Health care costs a fortune and instead of waiting for officials to make changes, companies such as Des Moines-based Principal Financial Group (PFG), are taking matters into their own hands. What's their idea? They plan on charging less-than-healthy employees higher fees for their health care.

PFG launched its program on Oct. 11 to make employees shape up or pay up. Here's how it works. All employees start off with "enhanced coverage" where they have lower deductibles and co-pays than the "standard coverage." Then the employees agree to a health screening, and if they reach certain scores in all the criteria (like low blood pressure, good cholesterol levels, and healthy BMI), they get to stay on the low-cost plan. If they don't score well on these tests, then they have to agree to work with a health coach (provided by the company), to improve their scores. If a person refuses to take the tests in the first place, won't work with the coach, or slacks off on an exercise program assigned by the coach, then they'll end up paying high deductibles and co-pays.
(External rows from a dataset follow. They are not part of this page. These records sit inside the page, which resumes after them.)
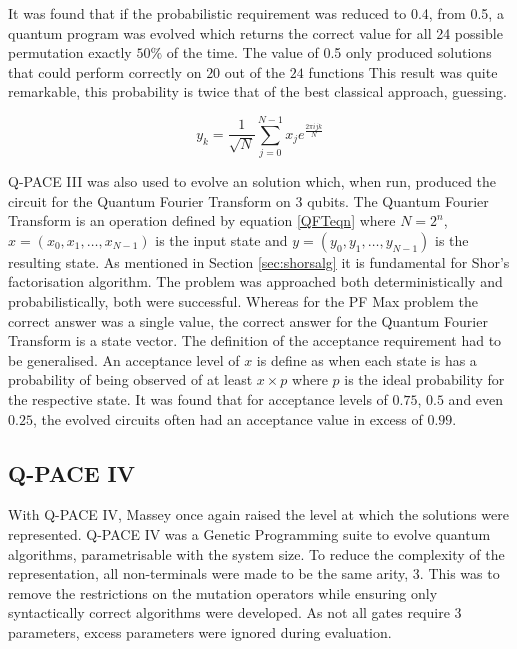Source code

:It was found that if the probabilistic requirement was reduced to 0.4, from 0.5, a quantum program was evolved which returns the correct value for all 24 possible permutation exactly $50\%$ of the time.
The value of 0.5 only produced solutions that could perform correctly on $20$ out of the $24$ functions 
This result was quite remarkable, this probability is twice that of the best classical approach, guessing.



\begin{equation}
 y_k = \frac{1}{\sqrt{N}} \sum_{j=0}^{N-1}{x_j}e^{\frac{2\pi{ijk}}{N}}
\label{QFTeqn}
\end{equation}

Q-PACE III was also used to evolve an solution which, when run, produced the circuit for the Quantum Fourier Transform on 3 qubits.
The Quantum Fourier Transform is an operation defined by equation \ref{QFTeqn} where $N = 2^n$, $x=(x_0, x_1, \ldots, x_{N-1})$ is the input state and $y=(y_0, y_1, \ldots, y_{N-1})$ is the resulting state.
As mentioned in Section \ref{sec:shorsalg} it is fundamental for Shor's factorisation algorithm.
The problem was approached both deterministically and probabilistically, both were successful.
Whereas for the PF Max problem the correct answer was a single value, the correct answer for the Quantum Fourier Transform is a state vector.
The definition of the acceptance requirement had to be generalised.
An acceptance level of $x$ is define as when each state is has a probability of being observed of at least $x\times{p}$ where $p$ is the ideal probability for the respective state.
It was found that for acceptance levels of $0.75$, $0.5$ and even $0.25$, the evolved circuits often had an acceptance value in excess of $0.99$.

\subsection{Q-PACE IV}
With Q-PACE IV, Massey once again raised the level at which the solutions were represented.
Q-PACE IV was a Genetic Programming suite to evolve quantum algorithms, parametrisable with the system size.
To reduce the complexity of the representation, all non-terminals were made to be the same arity, 3.
This was to remove the restrictions on the mutation operators while ensuring only syntactically correct algorithms were developed.
As not all gates require 3 parameters, excess parameters were ignored during evaluation.

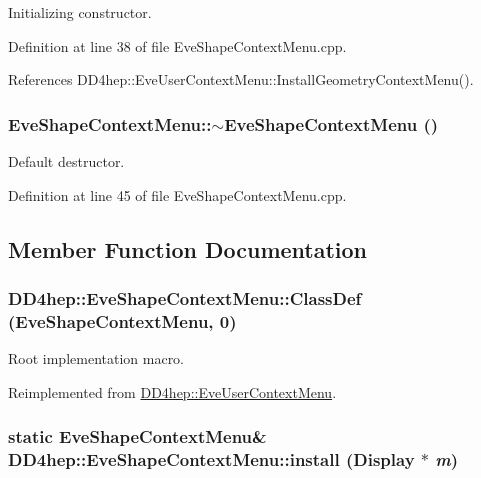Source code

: Initializing constructor. 

Definition at line 38 of file EveShapeContextMenu.cpp.

References DD4hep::EveUserContextMenu::InstallGeometryContextMenu().\hypertarget{class_d_d4hep_1_1_eve_shape_context_menu_a9e82222657b2932cbdaacf941ca68359}{
\subsubsection[{$\sim$EveShapeContextMenu}]{\setlength{\rightskip}{0pt plus 5cm}EveShapeContextMenu::$\sim$EveShapeContextMenu ()}}
\label{class_d_d4hep_1_1_eve_shape_context_menu_a9e82222657b2932cbdaacf941ca68359}


Default destructor. 

Definition at line 45 of file EveShapeContextMenu.cpp.

\subsection{Member Function Documentation}
\hypertarget{class_d_d4hep_1_1_eve_shape_context_menu_a265ec0c7f5d3dd2f384958e32e5c51d9}{
\subsubsection[{ClassDef}]{\setlength{\rightskip}{0pt plus 5cm}DD4hep::EveShapeContextMenu::ClassDef ({\bf EveShapeContextMenu}, \/  0)}}
\label{class_d_d4hep_1_1_eve_shape_context_menu_a265ec0c7f5d3dd2f384958e32e5c51d9}


Root implementation macro. 

Reimplemented from \hyperlink{class_d_d4hep_1_1_eve_user_context_menu_a05246cb30938d2a51dbb68468a3e8f8f}{DD4hep::EveUserContextMenu}.\hypertarget{class_d_d4hep_1_1_eve_shape_context_menu_adba9c9e666dc1c52775f59e1a423e3fa}{
\subsubsection[{install}]{\setlength{\rightskip}{0pt plus 5cm}static {\bf EveShapeContextMenu}\& DD4hep::EveShapeContextMenu::install ({\bf Display} $\ast$ {\em m})}}
\label{class_d_d4hep_1_1_eve_shape_context_menu_adba9c9e666dc1c52775f59e1a423e3fa}


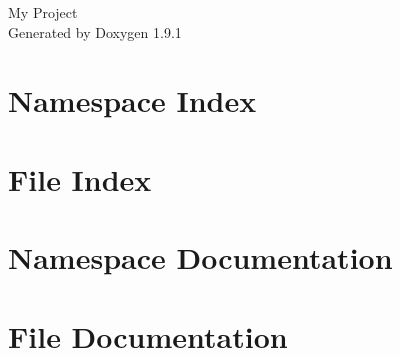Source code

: \let\mypdfximage\pdfximage\def\pdfximage{\immediate\mypdfximage}\documentclass[twoside]{book}
\newcommand{\+}{\discretionary{\mbox{\scriptsize$\hookleftarrow$}}{}{}}
\newcommand{\clearemptydoublepage}{%
  \newpage{\pagestyle{empty}\cleardoublepage}%
}
\begin{document}
\raggedbottom

\hypersetup{pageanchor=false,
             bookmarksnumbered=true,
             pdfencoding=unicode
            }
\begin{titlepage}
\vspace*{7cm}
\begin{center}%
{\Large My Project }\\
\vspace*{1cm}
{\large Generated by Doxygen 1.9.1}\\
\end{center}
\end{titlepage}
\clearemptydoublepage
{}
\tableofcontents
\clearemptydoublepage
{}
\hypersetup{pageanchor=true}

\chapter{Namespace Index}

\chapter{File Index}

\chapter{Namespace Documentation}






\chapter{File Documentation}















\backmatter
\newpage
{}
\clearemptydoublepage
{}
\printindex
\end{document}
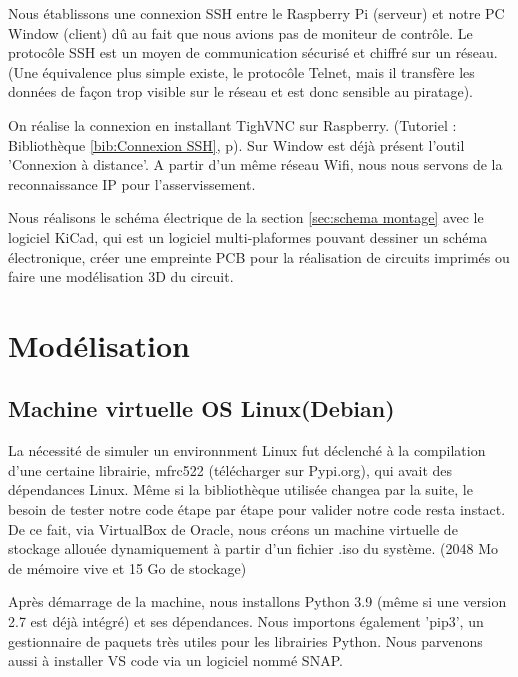 \documentclass[a4paper]{report}
\begin{document}
    Nous établissons une connexion SSH entre le Raspberry Pi (serveur) et notre PC Window (client) dû au fait
    que nous avions pas de moniteur de contr\^{o}le. Le protoc\^{o}le SSH est un moyen 
    de communication sécurisé et chiffré sur un réseau. (Une équivalence plus simple
    existe, le protoc\^{o}le Telnet, mais il transfère les données de façon trop visible
    sur le réseau et est donc sensible au piratage). 

    On réalise la connexion en installant TighVNC sur Raspberry. (Tutoriel : Bibliothèque \ref{bib:Connexion SSH},
    p\pageref{bib:Connexion SSH}). Sur Window est déjà présent l'outil 'Connexion à distance'.
    A partir d'un m\^{e}me réseau Wifi,  nous nous servons de la reconnaissance IP pour l'asservissement.

    Nous réalisons le schéma électrique de la section \ref{sec:schema montage} avec le logiciel KiCad,
    qui est un logiciel multi-plaformes pouvant dessiner un schéma électronique, créer une empreinte
    PCB pour la réalisation de circuits imprimés ou faire une modélisation 3D du circuit.
    
    

    \chapter{Modélisation}
    
        \section{Machine virtuelle OS Linux(Debian)}
        
        La nécessité de simuler un environnment Linux fut déclenché à la compilation d'une
    certaine librairie, mfrc522 (télécharger sur Pypi.org), qui avait des dépendances Linux.
    M\^{e}me si la bibliothèque utilisée changea par la suite, le besoin de tester notre code
    étape par étape pour valider notre code resta instact.
    De ce fait, via VirtualBox de Oracle, nous créons un machine virtuelle de stockage allouée 
    dynamiquement à partir d'un fichier .iso du système. (2048 Mo de mémoire vive et 15 Go de stockage)

    Après démarrage de la machine, nous installons Python 3.9 (m\^{e}me si une version 2.7 est
    déjà intégré) et ses dépendances. Nous importons également 'pip3', un gestionnaire de paquets
    très utiles pour les librairies Python. Nous parvenons aussi à installer VS code via un 
    logiciel nommé SNAP.
\end{document}
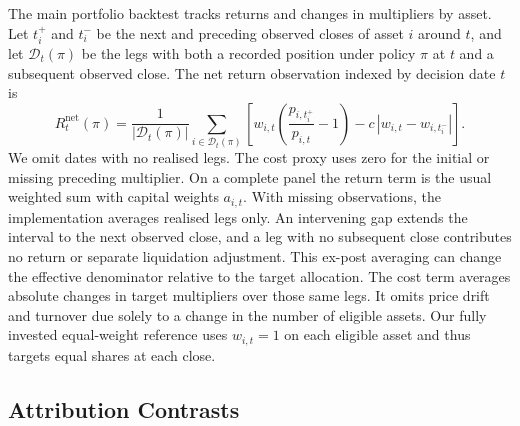 The main portfolio backtest tracks returns and changes in multipliers by asset. Let $t_i^+$ and $t_i^-$ be the next and preceding observed closes of asset $i$ around $t$, and let $\mathcal{D}_t(\pi)$ be the legs with both a recorded position under policy $\pi$ at $t$ and a subsequent observed close. The net return observation indexed by decision date $t$ is
\begin{equation}
  R^{\mathrm{net}}_t(\pi)
    =\frac{1}{|\mathcal{D}_t(\pi)|}
      \sum_{i\in\mathcal{D}_t(\pi)}\!
        \left[w_{i,t}\left(\frac{p_{i,t_i^+}}{p_{i,t}}-1\right)
            -c\,|w_{i,t}-w_{i,t_i^-}|\right].
  \label{eq:portret}
\end{equation}
We omit dates with no realised legs. The cost proxy uses zero for the initial or missing preceding multiplier. On a complete panel the return term is the usual weighted sum with capital weights $a_{i,t}$. With missing observations, the implementation averages realised legs only. An intervening gap extends the interval to the next observed close, and a leg with no subsequent close contributes no return or separate liquidation adjustment. This ex-post averaging can change the effective denominator relative to the target allocation. The cost term averages absolute changes in target multipliers over those same legs. It omits price drift and turnover due solely to a change in the number of eligible assets. Our fully invested equal-weight reference uses $w_{i,t}=1$ on each eligible asset and thus targets equal shares at each close.

\subsection{Attribution Contrasts}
This is a fairly new approach, and some companies are leery about initiating such programs for fear that they'll upset their employees, or be sued by them. What do you think? Would lower health care costs encourage you to eat right, exercise, and take better care of yourself? Or do you think these types of health care programs are a form of discrimination?


Join The Conversation
gumdrops334 gumdrops334 9 years
how are they going to check that everyone IS exercising? There are plenty of "overweight" people out there who do exercise on a regular basis, and have a naturally high BMI. Are they going to check off each day you exercise? I mean, this can only go so far. And like someone said before, am I going to have to pay extra because I have bad eyesight, and don't eat enough carrots? And do promiscuous people have to pay more because they may have STDs? This is discrimination in the worst kind. And yes, I do believe staying fit is a lot harder for poor people. Yes, there are ways around it, but it is WAY WAY WAY more convenient for the well-off to exercise everyday. And, I believe that eating healthy as well is a lot more expensive than most cheap junk you can find. At my grocery, the produce is pretty expensive. One cantaloupe is $3 and a watermelon is $4. That's not a meal. I can buy plenty of meals however, for $2 or less, albeit they are very unhealthy.
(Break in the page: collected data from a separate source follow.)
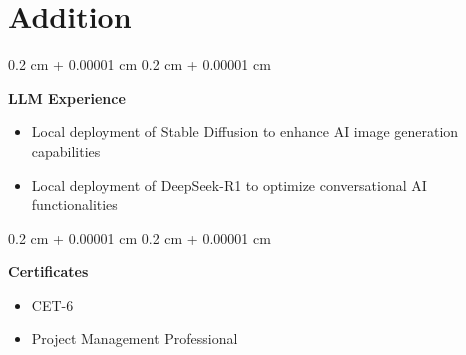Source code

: \documentclass[10pt, letterpaper]{article}
\newenvironment{highlights}{
	\begin{itemize}[
		topsep=0.10 cm,
		parsep=0.10 cm,
		partopsep=0pt,
		itemsep=0pt,
		leftmargin=0.4 cm + 10pt
		]
	}{
	\end{itemize}
} %
\newenvironment{onecolentry}{
	\begin{adjustwidth}{
			0.2 cm + 0.00001 cm
		}{
			0.2 cm + 0.00001 cm
		}
	}{
	\end{adjustwidth}
} %
\begin{document}
			\section{Addition}
			
			\begin{onecolentry}
				\textbf{LLM Experience}
				\begin{highlights}
					\item Local deployment of Stable Diffusion to enhance AI image generation capabilities
					\item Local deployment of DeepSeek-R1 to optimize conversational AI functionalities
				\end{highlights}
			\end{onecolentry}
			
			\vspace{0.2 cm}
			
			\begin{onecolentry}
				\textbf{Certificates} 
				\begin{highlights}
					\item CET-6
					\item Project Management Professional
				\end{highlights}
			\end{onecolentry}
			
			
			
			
		
\end{document}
behemoth_the_cat behemoth_the_cat 9 years
DISCRIMINATION and a way to make the already rich insurance companies even richer. this will affect not only people who don't eat healthy or watch their weight, but people that have naturally occuring high blood pressure or similar problems.
Spectra Spectra 9 years
I like this idea. I never get sick and I'm in great shape. I'm not on any prescription meds and I only have to go to the doctor for my checkups and stuff. I don't think I should have to pay as much for my health insurance as someone who never works out and has numerous health problems as a result of that. Health insurance is a big cluster one knows how much anything costs and it's all overinflated. If health insurance worked more like auto insurance, it'd be a lot cheaper. That is, preventive maintenance things wouldn't be covered (ie, checkups, minor procedures, etc.) but they would be priced fairly. Major procedures would be covered, so it works to your benefit to keep up with your "maintenance" to try and avoid a major procedure.
chibarosa chibarosa 9 years
I work in the area of employee benefits. With the program detailed above, employees who have health problems get a FREE health coach. They're only penalized if they refuse to be tested or don't work with their coach. If we can educate employees on how to lead healthier lifestyles, then we all win, because when people are unhealthy they develop more health problems and then we all pay higher premiums as a result. But if a health coach can help an employee to quit smoking and start doing a little exercise, even if it's marching in place in front of the tv, then that employee will SAVE money and start feeling better, and will be a more productive and happier employee down the road. No gym membership is required. Yes, the current system is to charge employer groups who have large numbers of young pregnant-eligible females and older males higher premiums because they pose a higher financial risk. They also charge higher premiums to groups that have lots of sick people. That's just the way it works.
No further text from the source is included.